В "Горячем снеге" время стиснуто даже плотнее, чем в повести "Батальоны просят огня". "Горячий снег" -- это недолгий марш выгрузившейся из эшелонов армии генерала Бессонова и бой, так много решивший в судьбе страны; это стылые морозные зори, два дня и две нескончаемые декабрьские ночи. Не знающий передышек и лирических отступлений, будто у автора от постоянного напряжения перехвачено дыхание, роман "Горячий снег" отличается прямотой, непосредственной связью сюжета с подлинными событиями Великой Отечественной войны, с одним из её решающих моментов. Жизнь и смерть героев романа, сами их судьбы освещаются тревожным светом подлинной истории, в результате чего всё обретает особую весомость, значительность.

В романе батарея Дроздовского поглощает едва ли не всё читательское внимание, действие сосредоточено по преимуществу вокруг небольшого числа персонажей. Кузнецов, Уханов, Рубин и их товарищи -- частица великой армии, они -- народ, народ в той мере в какой типизированная личность героя выражает духовные, нравственные черты народа.

В "Горячем снеге" образ вставшего на войну народа возникает перед нами в ещё небывалой до того у Юрия Бондарева полноте выражения, в богатстве и разнообразии характеров, а вместе с тем и в целостности. Этот образ не исчерпывается ни фигурами молодых лейтенантов -- командиров артиллерийских взводов, ни колоритными фигурами тех, кого традиционно принято считать лицами из народа,-- вроде немного трусливого Чибисова, спокойного и опытного наводчика Евстигнеева или прямолинейного и грубого ездового Рубина; ни старшими офицерами, такими, как командир дивизии полковник Деев или командующий армией генерал Бессонов. Только совокупно понятые и принятые эмоционально как нечто единое, при всей разнице чинов и званий, они составляют образ сражающегося народа. Сила и новизна романа заключается в том, что единство это достигнуто как бы само собой, запечатлено без особых усилий автора -- живой, движущейся жизнью. Образ народа, как итог всей книги, быть может более всего питает эпическое, романное начало повествования.

Для Юрия Бондарева характерна устремлённость к трагедии, природа которой близка событиям самой войны. Казалось бы, ничто так не отвечает этой устремленности художника, как тягчайшее для страны время начала войны, лета 1941 года. Но книги писателя -- о другом времени, когда уже почти несомненен разгром фашистов и победа русской армии.

Гибель героев накануне победы, преступная неизбежность смерти заключает в себе высокую трагедийность и вызывает протест против жестокости войны и развязавших её сил. Умирают герои "Горячего снега" -- санинструктор батареи Зоя Елагина, застенчивый еэдовой Сергуненков, член Военного совета Веснин, гибнет Касымов и многие другие... И во всех этих смертях виновата война. Пусть в гибели Сергуненкова повинно и бездушие лейтенанта Дроздовского, пусть и вина за смерть Зои ложится отчасти на него, но как ни велика вина Дроздовского, они прежде всего -- жертвы войны.
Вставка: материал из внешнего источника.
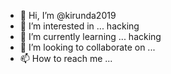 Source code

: - 👋 Hi, I’m @kirunda2019
- 👀 I’m interested in ... hacking
- 🌱 I’m currently learning ... hacking
- 💞️ I’m looking to collaborate on ...
- 📫 How to reach me ...

<!---
kirunda2019/kirunda2019 is a ✨ special ✨ repository because its `README.md` (this file) appears on your GitHub profile.
You can click the Preview link to take a look at your changes.
--->
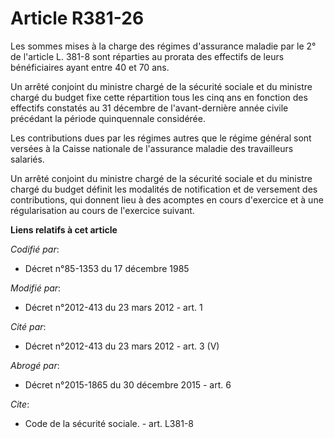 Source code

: # Article R381-26

Les sommes mises à la charge des régimes d'assurance maladie par le 2° de l'article L. 381-8 sont réparties au prorata des
effectifs de leurs bénéficiaires ayant entre 40 et 70 ans. 

Un arrêté conjoint du ministre chargé de la sécurité sociale et du ministre chargé du budget fixe cette répartition tous les
cinq ans en fonction des effectifs constatés au 31 décembre de l'avant-dernière année civile précédant la période
quinquennale considérée. 

Les contributions dues par les régimes autres que le régime général sont versées à la Caisse nationale de l'assurance maladie
des travailleurs salariés. 

Un arrêté conjoint du ministre chargé de la sécurité sociale et du ministre chargé du budget définit les modalités de
notification et de versement des contributions, qui donnent lieu à des acomptes en cours d'exercice et à une régularisation
au cours de l'exercice suivant.

**Liens relatifs à cet article**

_Codifié par_:

  - Décret n°85-1353 du 17 décembre 1985

_Modifié par_:

  - Décret n°2012-413 du 23 mars 2012 - art. 1

_Cité par_:

  - Décret n°2012-413 du 23 mars 2012 - art. 3 (V)

_Abrogé par_:

  - Décret n°2015-1865 du 30 décembre 2015 - art. 6

_Cite_:

  - Code de la sécurité sociale. - art. L381-8

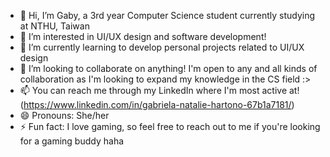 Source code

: - 👋 Hi, I’m Gaby, a 3rd year Computer Science student currently studying at NTHU, Taiwan
- 👀 I’m interested in UI/UX design and software development!
- 🌱 I’m currently learning to develop personal projects related to UI/UX design
- 💞️ I’m looking to collaborate on anything! I'm open to any and all kinds of collaboration as I'm looking to expand my knowledge in the CS field :>
- 📫 You can reach me through my LinkedIn where I'm most active at! (https://www.linkedin.com/in/gabriela-natalie-hartono-67b1a7181/)
- 😄 Pronouns: She/her
- ⚡ Fun fact: I love gaming, so feel free to reach out to me if you're looking for a gaming buddy haha

<!---
gebienha/gebienha is a ✨ special ✨ repository because its `README.md` (this file) appears on your GitHub profile.
You can click the Preview link to take a look at your changes.
--->
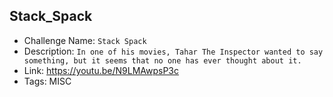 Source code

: ## Stack_Spack

- Challenge Name: `Stack Spack`
- Description: `In one of his movies, Tahar The Inspector wanted to say something, but it seems that no one has ever thought about it.`
- Link: https://youtu.be/N9LMAwpsP3c
- Tags: MISC
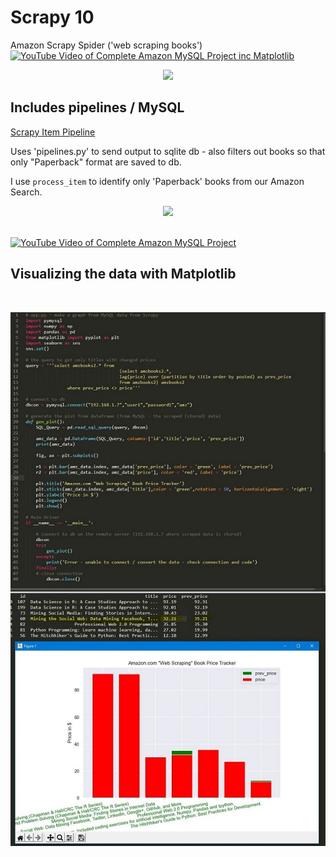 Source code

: # Scrapy 10
Amazon Scrapy Spider ('web scraping books')
<a href="https://youtu.be/grkwcZmfeLA">
  <img src="/images/phpmyadmin_screenshot-800w.png" alt="YouTube Video of Complete Amazon MySQL Project inc Matplotlib" style="">
</a> 
<br>
<p align="center">
  <img src="/images/sm1.PNG">
</p>

## Includes pipelines / MySQL

[Scrapy Item Pipeline ](https://docs.scrapy.org/en/latest/topics/item-pipeline.html)

Uses 'pipelines.py' to send output to sqlite db - also filters out books so that only "Paperback" format are saved to db.

I use `process_item` to identify only 'Paperback' books from our Amazon Search.

<p align="center">
  <img src="/images/pb1_LI.jpg">
</p>
<br>

<a href="https://youtu.be/FbJg4AOknGY">
  <img src="/images/phpmyadmin_screenshot-800w.png" alt="YouTube Video of Complete Amazon MySQL Project" style="">
</a> 

## Visualizing the data with Matplotlib
<br>
<p align="center">
  <img src="/images/Visualization_and_Code.png">
</p>

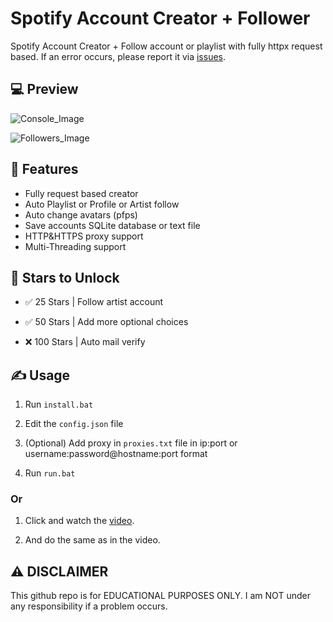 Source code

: # Spotify Account Creator + Follower 
 Spotify Account Creator + Follow account or playlist with fully httpx request based. If an error occurs, please report it via [issues](https://github.com/seadhy/Spotify-Account-Creator/issues/new).

## 💻 Preview

![Console_Image](https://user-images.githubusercontent.com/82868382/206721924-4ab84558-dabb-48a2-a205-e2e70cf0474b.png)

![Followers_Image](https://user-images.githubusercontent.com/82868382/202025646-c3118ac8-1126-4045-8493-bcb0150f0a74.png)

## 👾 Features
- Fully request based creator
- Auto Playlist or Profile or Artist follow
- Auto change avatars (pfps)
- Save accounts SQLite database or text file
- HTTP&HTTPS proxy support
- Multi-Threading support

## 🌟 Stars to Unlock

- ✅ 25 Stars | Follow artist account

- ✅ 50 Stars | Add more optional choices

- ❌ 100 Stars | Auto mail verify 

## ✍️ Usage
1. Run `install.bat`

2. Edit the `config.json` file

3. (Optional) Add proxy in `proxies.txt` file in ip:port or username:password@hostname:port format 

4. Run `run.bat`

  ### Or
  
 1. Click and watch the [video](https://streamable.com/kazajm). 
 
 2. And do the same as in the video.

## ⚠️ DISCLAIMER
This github repo is for EDUCATIONAL PURPOSES ONLY. I am NOT under any responsibility if a problem occurs.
В романе выражено понимание смерти -- как нарушение высшей справедливости и гармонии. Вспомним, как смотрит Кузнецов на убитого Касымова: "сейчас под головой Касымова лежал снарядный ящик, и юношеское, безусое лицо его, недавно живое, смуглое, ставшее мертвенно­белым, истончённым жуткой красотой смерти, удивлённо смотрело влажно-вишнёвыми полуоткрытыми глазами на свою грудь, на разорванную в клочья, иссечённую телогрейку, точно и после смерти не постиг, как же это убило его и почему он так и не смог встать к прицелу. В этом невидящем прищуре Касымова было тихое любопытство к не прожитой своей жизни на этой земле и одновременно спокойная тайна смерти, в которую его опрокинула раскалённая боль осколков, когда он пытался подняться к прицелу".

Ещё острее ощущает Кузнецов необратимость потери ездового Сергуненкова. Ведь здесь раскрыт сам механизм его гибели. Кузнецов оказался бессильным свидетелем того, как Дроздовский послал на верную смерть Сергуненкова, и он, Кузнецов, уже знает, что навсегда проклянет себя за то, что видел, присутствовал, а изменить ничего не сумел.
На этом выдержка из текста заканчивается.